LU: Tell us about any upcoming Caribbean-themed books Akashic will be publishing.
JT: I Love You Too is Ziggy Marley’s first children’s book, which we have just published to a very appreciative worldwide audience. Not for Everyday Use is the first memoir from award-winning Trinidadian-born novelist Elizabeth Nunez. It’s much about her parents as it is about Elizabeth, and it deflates any preconceived notions about what it means to grow up in the Caribbean. Mr. Loverman by Bernardine Evaristo is a hilarious and beautifully written story of two elderly gay West Indian men trying to find a way to come out of the closet in their London-based West Indian community. Game World, published two months ago, is the first middle-grade novel by Jamaican-born writer Christopher John Farley. It is a fantasy-adventure story as readable as any of the Harry Potter books—I’m not exaggerating—and it is all based around Jamaican mythology. And yet, a kid needs no preexisting appreciation of that mythology to love the book.

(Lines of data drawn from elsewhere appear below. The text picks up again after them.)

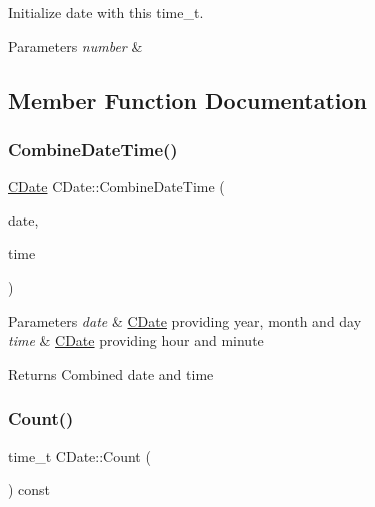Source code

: Initialize date with this time\+\_\+t. 
\begin{DoxyParams}{Parameters}
{\em number} & \\
\hline
\end{DoxyParams}


\subsection{Member Function Documentation}
\mbox{\label{class_c_date_a28c167be273e16b93c80f5d59bd70dd9}} 
\subsubsection{\texorpdfstring{Combine\+Date\+Time()}{CombineDateTime()}}
{\footnotesize\ttfamily \mbox{\hyperlink{class_c_date}{C\+Date}} C\+Date\+::\+Combine\+Date\+Time (\begin{DoxyParamCaption}\item[{const \mbox{\hyperlink{class_c_date}{C\+Date}} \&}]{date,  }\item[{const \mbox{\hyperlink{class_c_date}{C\+Date}} \&}]{time }\end{DoxyParamCaption})\hspace{0.3cm}{\ttfamily [static]}}


\begin{DoxyParams}{Parameters}
{\em date} & \mbox{\hyperlink{class_c_date}{C\+Date}} providing year, month and day \\
\hline
{\em time} & \mbox{\hyperlink{class_c_date}{C\+Date}} providing hour and minute \\
\hline
\end{DoxyParams}
\begin{DoxyReturn}{Returns}
Combined date and time 
\end{DoxyReturn}
\mbox{\label{class_c_date_aa8f18dfb62e341afba7e7b55d8b63b68}} 
\subsubsection{\texorpdfstring{Count()}{Count()}}
{\footnotesize\ttfamily time\+\_\+t C\+Date\+::\+Count (\begin{DoxyParamCaption}{ }\end{DoxyParamCaption}) const}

Pepperpot, an anthology of Caribbean writers, is the debut title on the Peekash imprint. It features stories that were finalists for the renowned Commonwealth Writers Prize, and is supported by CaribLit, an exciting, smart, and ambitious new organization. The Half That’s Never Been Told: The Real-Life Reggae Adventures of Doctor Dread is a forthcoming memoir from Doctor Dread, an American deejay who became one of the leading reggae producers of the past 25 years. Drifting by Haitian-born writer Katia D. Ulysse is a debut coming out in July that explores the lives of everyday people trapped in Haiti’s political and environmental turmoil.
LU: Shaggy is narrating the “Go De Rass to Sleep” audio book. Are you planning any further link-ups with the Caribbean music world?
JT: But of course! One of many examples: Bunny Wailer is writing the introduction to the Doctor Dread book I mentioned above. Anyone who knows Bunny’s relationship to the history of reggae and world music can understand what an honor this is. And that book is filled with many behind-the-scenes stories about famous reggae artists. The opening chapter about Gregory Isaacs is somehow both shocking and heart-warming.